The baleen whales (Mysticeti), one of two suborders of the Cetacea (whales, dolphins, and porpoises), are characterized by having baleen plates for filtering food from water, rather than teeth. This distinguishes them from the other suborder of cetaceans, the toothed whales (Odontoceti). The suborder contains four families and fourteen species. Baleen whales typically seek out a concentration of zooplankton, swim through it, either open-mouthed or gulping, and filter the prey from the water using their baleens. A baleen is a row of a large number of keratin plates attached to the upper jaw with a composition similar to those in human hair or fingernails. These plates are triangular in section with the largest, inward-facing side bearing fine hairs forming a filtering mat. Right whales are slow swimmers with large heads and mouths. Their baleen plates are narrow and very long — up to 4 m (13 ft) in bowheads — and accommodated inside the enlarged lower lip which fits onto the bowed upper jaw. As the right whale swims, a front gap between the two rows of baleen plates lets the water in together with the prey, while the baleens filter out the water. Rorquals such as the blue whale, in contrast, have smaller heads, are fast swimmers with short and broad baleen plates. To catch prey, they widely open their lower jaw — almost 90° — swim through a swarm gulping, while lowering their tongue so that the head's ventral grooves expand and vastly increase the amount of water taken in. Baleen whales typically eat krill in polar or subpolar waters during summers, but can also take schooling fish, especially in the Northern Hemisphere. All baleen whales except the gray whale feed near the water surface, rarely diving deeper than 100 m (330 ft) or for extended periods. Gray whales live in shallow waters feeding primarily on bottom-living organisms such as amphipods.

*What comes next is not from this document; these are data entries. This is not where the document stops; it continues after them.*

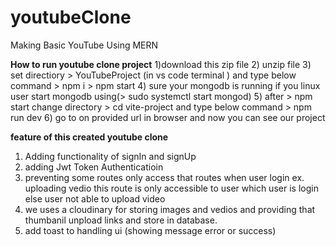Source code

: # youtubeClone
Making Basic YouTube Using MERN

**How to run youtube clone project**
1)download this zip file
2) unzip file
3) set directiory  > YouTubeProject (in vs code terminal ) and type below command 
          > npm i
          > npm start
4) sure your mongodb is running if you linux user start mongodb using(> sudo systemctl start mongod)
5) after > npm start change directory  > cd vite-project  and type below command
             > npm run dev
6) go to on provided url in browser and now you can see our project


**feature of this created youtube clone**
 1) Adding functionality of signIn and signUp
 2) adding Jwt Token Authenticatioin
 3) preventing some routes only access that routes when user login ex. uploading vedio this route is only accessible to user which user is login else user not able to upload video
 4) we uses a cloudinary for storing images and vedios and providing that thumbanil unpload links and store in database.
 5) add toast to handling ui (showing message error or success) 






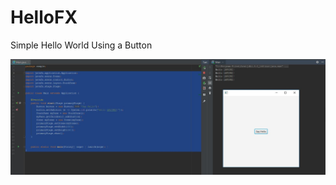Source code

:# HelloFX

Simple Hello World Using a Button

![](https://github.com/melvincabatuan/HelloFX/blob/master/HelloFX.JPG)

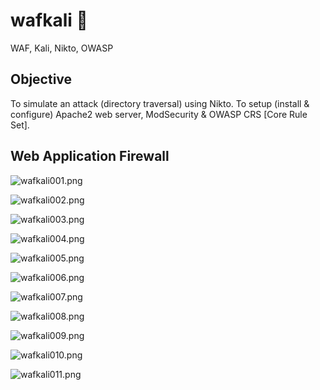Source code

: # wafkali 🐉
WAF, Kali, Nikto, OWASP

## Objective
To simulate an attack (directory traversal) using Nikto.
To setup (install & configure) Apache2 web server, ModSecurity & OWASP CRS [Core Rule Set].


## Web Application Firewall 


![wafkali001.png](./media/wafkali001.png)

![wafkali002.png](./media/wafkali002.png)

![wafkali003.png](./media/wafkali003.png)

![wafkali004.png](./media/wafkali004.png)

![wafkali005.png](./media/wafkali005.png)

![wafkali006.png](./media/wafkali006.png)

![wafkali007.png](./media/wafkali007.png)

![wafkali008.png](./media/wafkali008.png)

![wafkali009.png](./media/wafkali009.png)

![wafkali010.png](./media/wafkali010.png)

![wafkali011.png](./media/wafkali011.png)
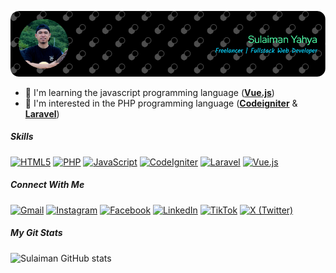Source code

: ![banner](img/github-header-image.png)
- 🌱 I'm learning the javascript programming language ([**Vue.js**](https://vuejs.org))
- 👀 I'm interested in the PHP programming language ([**Codeigniter**](https://www.codeigniter.com) & [**Laravel**](https://laravel.com/))

##### Skills
<a href="https://developer.mozilla.org/en-US/docs/Web/HTML" target="_blank"><img src="https://img.shields.io/badge/HTML5-E34F26?style=for-the-badge&logo=html5&logoColor=white" alt="HTML5"></a>
<a href="https://www.php.net/" target="_blank"><img src="https://img.shields.io/badge/PHP-777BB4?style=for-the-badge&logo=php&logoColor=white" alt="PHP"></a>
<a href="https://developer.mozilla.org/en-US/docs/Web/JavaScript" target="_blank"><img src="https://img.shields.io/badge/JavaScript-323330?style=for-the-badge&logo=javascript&logoColor=F7DF1E" alt="JavaScript"></a>
<a href="https://codeigniter.com/" target="_blank"><img src="https://img.shields.io/badge/Codeigniter-EF4223?style=for-the-badge&logo=codeigniter&logoColor=white" alt="CodeIgniter"></a>
<a href="https://laravel.com/" target="_blank"><img src="https://img.shields.io/badge/Laravel-FF2D20?style=for-the-badge&logo=laravel&logoColor=white" alt="Laravel"></a>
<a href="https://vuejs.org/" target="_blank"><img src="https://img.shields.io/badge/Vue.js-35495E?style=for-the-badge&logo=vuedotjs&logoColor=4FC08D" alt="Vue.js"></a>

##### Connect With Me

[![Gmail](https://img.shields.io/badge/Gmail-D14836?style=for-the-badge&logo=gmail&logoColor=white)](mailto:sulaiman.yahya03@gmail.com)
[![Instagram](https://img.shields.io/badge/Instagram-E4405F?style=for-the-badge&logo=instagram&logoColor=white)](https://www.instagram.com/sulaiman.yahya03/)
[![Facebook](https://img.shields.io/badge/Facebook-1877F2?style=for-the-badge&logo=facebook&logoColor=white)](https://web.facebook.com/sul.potter3/)
[![LinkedIn](https://img.shields.io/badge/LinkedIn-0077B5?style=for-the-badge&logo=linkedin&logoColor=white)](https://www.linkedin.com/in/sulaiman-yahya-ba496313a/)
[![TikTok](https://img.shields.io/badge/TikTok-000000?style=for-the-badge&logo=tiktok&logoColor=white)](https://www.tiktok.com/@sulaiman.yahya)
[![X (Twitter)](https://img.shields.io/badge/X-000000?style=for-the-badge&logo=x&logoColor=white)](https://x.com/SulaimanYahya03)

##### My Git Stats
![Sulaiman GitHub stats](https://github-readme-stats.vercel.app/api?username=SulaimanYahya&show_icons=true&theme=gruvbox)
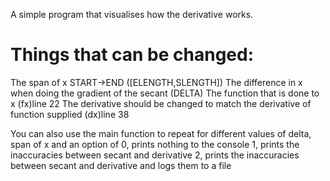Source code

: A simple program that visualises how the derivative works.

# Things that can be changed:

The span of x START->END ([ELENGTH,SLENGTH])
The difference in x when doing
  the gradient of the secant (DELTA)
The function that is done to x (fx)line 22
The derivative should be changed to match 
  the derivative of function supplied (dx)line 38

You can also use the main function to repeat for
   different values of delta, span of x and an option of 
   0, prints nothing to the console
   1, prints the inaccuracies between secant and derivative
   2, prints the inaccuracies between secant and derivative 
      and logs them to a file
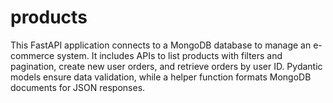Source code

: # products

This FastAPI application connects to a MongoDB database to manage an e-commerce system. 
It includes APIs to list products with filters and pagination, create new user orders, and retrieve orders by user ID. 
Pydantic models ensure data validation, while a helper function formats MongoDB documents for JSON responses.
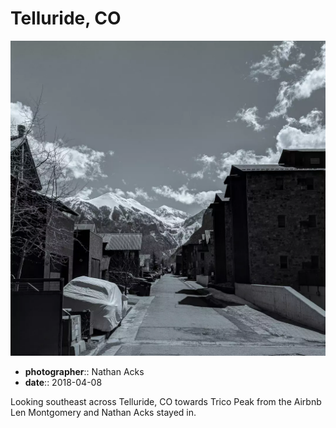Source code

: # Telluride, CO

![Looking down the road in a mountain town](assets/2018-04-08-telluride-co.webp)

* **photographer**:: Nathan Acks  
* **date**:: 2018-04-08

Looking southeast across Telluride, CO towards Trico Peak from the Airbnb Len Montgomery and Nathan Acks stayed in.
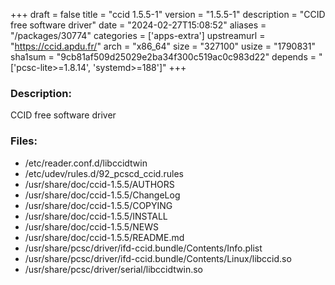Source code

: +++
draft = false
title = "ccid 1.5.5-1"
version = "1.5.5-1"
description = "CCID free software driver"
date = "2024-02-27T15:08:52"
aliases = "/packages/30774"
categories = ['apps-extra']
upstreamurl = "https://ccid.apdu.fr/"
arch = "x86_64"
size = "327100"
usize = "1790831"
sha1sum = "9cb81af509d25029e2ba34f300c519ac0c983d22"
depends = "['pcsc-lite>=1.8.14', 'systemd>=188']"
+++
### Description: 
CCID free software driver

### Files: 
* /etc/reader.conf.d/libccidtwin
* /etc/udev/rules.d/92_pcscd_ccid.rules
* /usr/share/doc/ccid-1.5.5/AUTHORS
* /usr/share/doc/ccid-1.5.5/ChangeLog
* /usr/share/doc/ccid-1.5.5/COPYING
* /usr/share/doc/ccid-1.5.5/INSTALL
* /usr/share/doc/ccid-1.5.5/NEWS
* /usr/share/doc/ccid-1.5.5/README.md
* /usr/share/pcsc/driver/ifd-ccid.bundle/Contents/Info.plist
* /usr/share/pcsc/driver/ifd-ccid.bundle/Contents/Linux/libccid.so
* /usr/share/pcsc/driver/serial/libccidtwin.so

Bivalves are aquatic molluscs which have two-part shells. Typically both shells (or valves) are symmetrical along the hinge line. The class has 30,000 species, including scallops, clams, oysters and mussels. Most bivalves are filter feeders (although some have taken up scavenging and predation), extracting organic matter from the sea in which they live. Nephridia, the shellfish version of kidneys, remove the waste material. Buried bivalves feed by extending a siphon to the surface. For example, oysters draw water in over their gills through the beating of cilia. Suspended food (phytoplankton, zooplankton, algae and other water-borne nutrients and particles) are trapped in the mucus of a gill, and from there are transported to the mouth, where they are eaten, digested and expelled as feces or pseudofeces. Each oyster filters up to five litres of water per hour. Scientists believe that the Chesapeake Bay's once-flourishing oyster population historically filtered the estuary's entire water volume of excess nutrients every three or four days. Today that process would take almost a year, and sediment, nutrients, and algae can cause problems in local waters. Oysters filter these pollutants, and either eat them or shape them into small packets that are deposited on the bottom where they are harmless.